Antoine Denis dit Laporte

Il semble que, bien malgré lui, le journalier de Saint-Eustache Antoine Denis dit Laporte soit impliqué dans la résistance armée qui caractérise le comté des Deux-Montagnes en décembre 1837.

Antoine Denis dit Laporte naît à Saint-Eustache le 18 février 1811, selon la Revue des Deux-Montagnes. Il est le fils de François Denis dit Laporte et de Marie-Marguerite Ammaringher (Amaringer). On lui connaît un frère aîné, nommé François-Xavier, qui est aussi impliqué en 1837, mais dans une moindre mesure.
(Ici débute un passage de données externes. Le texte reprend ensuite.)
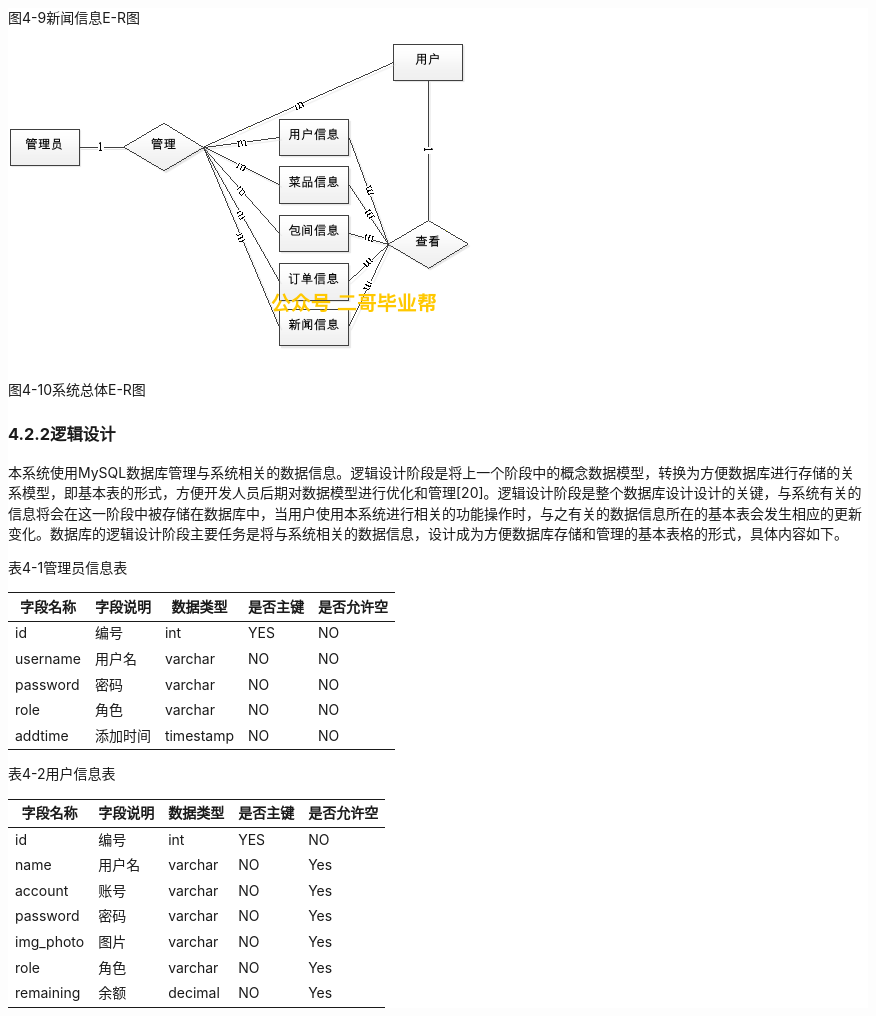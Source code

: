 图4-9新闻信息E-R图

![](/md/blog.013.png)

图4-10系统总体E-R图


### 4.2.2逻辑设计
本系统使用MySQL数据库管理与系统相关的数据信息。逻辑设计阶段是将上一个阶段中的概念数据模型，转换为方便数据库进行存储的关系模型，即基本表的形式，方便开发人员后期对数据模型进行优化和管理[20]。逻辑设计阶段是整个数据库设计设计的关键，与系统有关的信息将会在这一阶段中被存储在数据库中，当用户使用本系统进行相关的功能操作时，与之有关的数据信息所在的基本表会发生相应的更新变化。数据库的逻辑设计阶段主要任务是将与系统相关的数据信息，设计成为方便数据库存储和管理的基本表格的形式，具体内容如下。

表4-1管理员信息表

|字段名称|字段说明|数据类型|是否主键|是否允许空|
| - | - | - | - | - |
|id|编号|int|YES|NO|
|username|用户名|varchar|NO|NO|
|password|密码|varchar|NO|NO|
|role|角色|varchar|NO|NO|
|addtime|添加时间|timestamp|NO|NO|

表4-2用户信息表

|字段名称|字段说明|数据类型|是否主键|是否允许空|
| - | - | - | - | - |
|id|编号|int|YES|NO|
|name|用户名|varchar|NO|Yes|
|account|账号|varchar|NO|Yes|
|password|密码|varchar|NO|Yes|
|img\_photo|图片|varchar|NO|Yes|
|role|角色|varchar|NO|Yes|
|remaining|余额|decimal|NO|Yes|
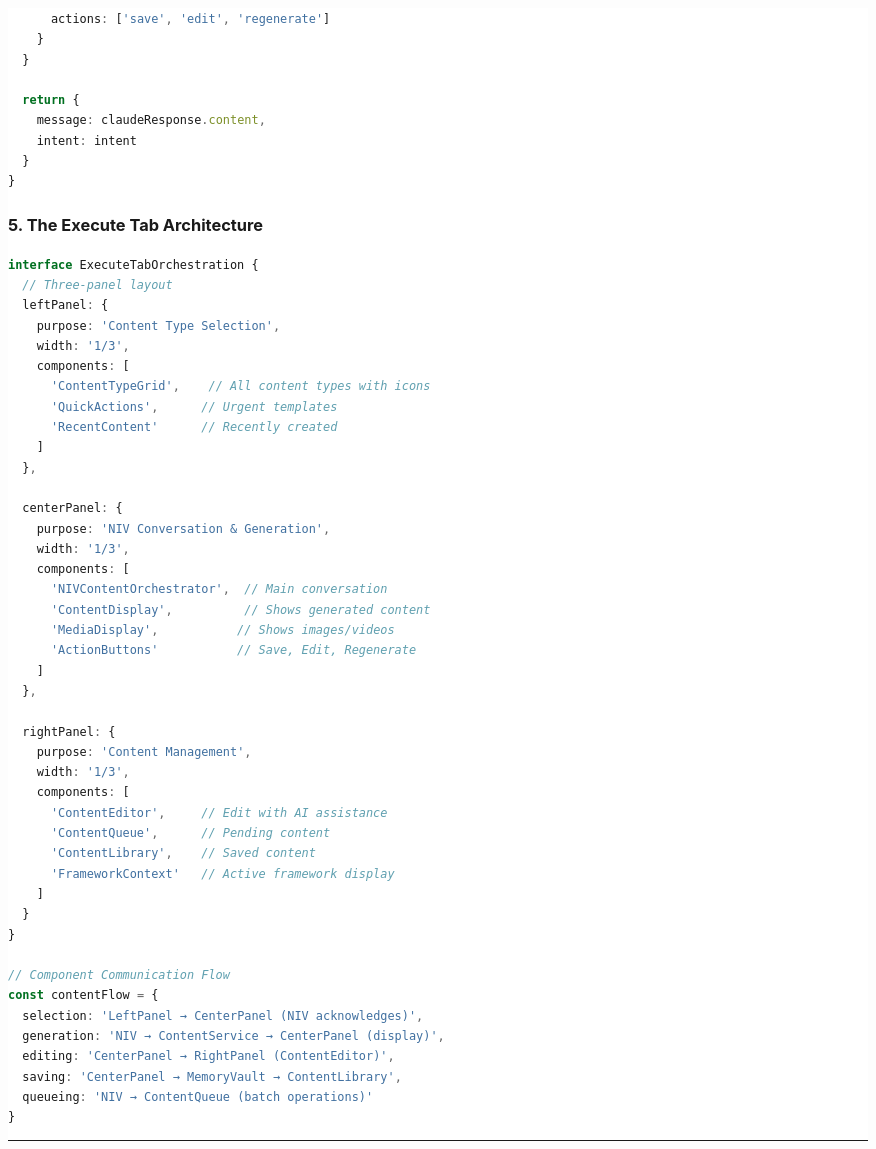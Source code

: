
 ```typescript
      actions: ['save', 'edit', 'regenerate']
    }
  }

  return {
    message: claudeResponse.content,
    intent: intent
  }
}
```

### 5. The Execute Tab Architecture

```typescript
interface ExecuteTabOrchestration {
  // Three-panel layout
  leftPanel: {
    purpose: 'Content Type Selection',
    width: '1/3',
    components: [
      'ContentTypeGrid',    // All content types with icons
      'QuickActions',      // Urgent templates
      'RecentContent'      // Recently created
    ]
  },

  centerPanel: {
    purpose: 'NIV Conversation & Generation',
    width: '1/3',
    components: [
      'NIVContentOrchestrator',  // Main conversation
      'ContentDisplay',          // Shows generated content
      'MediaDisplay',           // Shows images/videos
      'ActionButtons'           // Save, Edit, Regenerate
    ]
  },

  rightPanel: {
    purpose: 'Content Management',
    width: '1/3',
    components: [
      'ContentEditor',     // Edit with AI assistance
      'ContentQueue',      // Pending content
      'ContentLibrary',    // Saved content
      'FrameworkContext'   // Active framework display
    ]
  }
}

// Component Communication Flow
const contentFlow = {
  selection: 'LeftPanel → CenterPanel (NIV acknowledges)',
  generation: 'NIV → ContentService → CenterPanel (display)',
  editing: 'CenterPanel → RightPanel (ContentEditor)',
  saving: 'CenterPanel → MemoryVault → ContentLibrary',
  queueing: 'NIV → ContentQueue (batch operations)'
}
```

---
Le 31 janvier 1838, Antoine Denis dit Laporte réalise son examen volontaire, devant le juge de paix Benjamin Hart, dans lequel il relate en détail tout le contexte de son implication « forcée » dans les événements de 1837, ainsi que son arrestation par les autorités. Il affirme d’abord que depuis sept ans, il « est absent du village [de Saint-Eustache] presque toujours onze mois dans l’année » puisque voyageant « sur les cages et sur les chantiers » forestiers. Il « ne venait à Saint-Eustache que pour partager ses épargnes avec son vieux père âgé de 76 ans ayant trois jeunes enfants à sa charge de son second mariage ». D’ailleurs, la seconde épouse de François Denis dit Laporte, son père, était une certaine Pauline Paquet.

Toujours dans son examen volontaire, il confirme s’être caché dans les bois, aux environs de Saint-Eustache, durant cinq jours, au moment de l’établissement du camp armé au village. Il était présent dans la région depuis déjà quelques jours. Il poursuit en ces termes : trois jours avant la bataille, « étant venu un jour chez mon père (du bois où j’étais caché) pour raccommoder mes souliers, le docteur Chénier et Girod vinrent chez nous me commander de me rendre au camp, sans quoi ils me trancheraient le cou ». Ainsi, si l’on se fie à ses propos, il est donc forcé, comme plusieurs, de se rendre au camp et de participer à la mobilisation des insurgés.

Antoine Denis dit Laporte affirme n’avoir jamais voulu s’alimenter au camp; il payait directement sa nourriture à Théodore Girard, gardien du magasin d’Hubert Globensky. De plus, il n’aurait jamais participé aux expéditions des patriotes qui avaient pour but de perquisitionner les habitants du comté et avoue candidement n’avoir pris aucune arme.

Enfin, voici, en ses mots, comment il relate sa fuite et son arrestation : « Au premier coup de canon, je me suis sauvé du village en gagnant la rivière à la Graisse [dans la région de Rigaud]. Avant cela, je ne pus pas me sauver du village vu qu’il y avait des piquets partout. Je fus pris au lac des Deux-Montagnes par des sauvages qui me conduisirent chez le capitaine Ducharme, qui me mena à la Rivière-du-Chêne, de là je fus conduit en prison où je suis maintenant ». Antoine Denis dit Laporte est incarcéré à la prison du Pied-du-Courant, à Montréal, du 17 décembre 1837 au 1er février 1838.

Références :

BAnQ, « Documents relatifs aux événements de 1837-1838 », Fonds Ministère de la justice, M-165-2, no 727, examen volontaire d’Antoine Denis dit Laporte, 1er février 1838.

BAnQ, « Documents relatifs aux événements de 1837-1838 », Fonds Ministère de la justice, M-165-5, no 3091, Registre de la prison de Montréal en 1837-1838.

GIROUX, André, « Les Patriotes de Saint-Eustache », La Revue des Deux-Montagnes, no 2, octobre 1995, p. 45-82.

PAQUIN, Jacques, « Tableau politique », La Revue des Deux-Montagnes, annoté par Claude-Henri Grignon, no 5, octobre 1996, p. 43-65.

Registre de la paroisse de Saint-Eustache, registre 1809-1814, folio 123.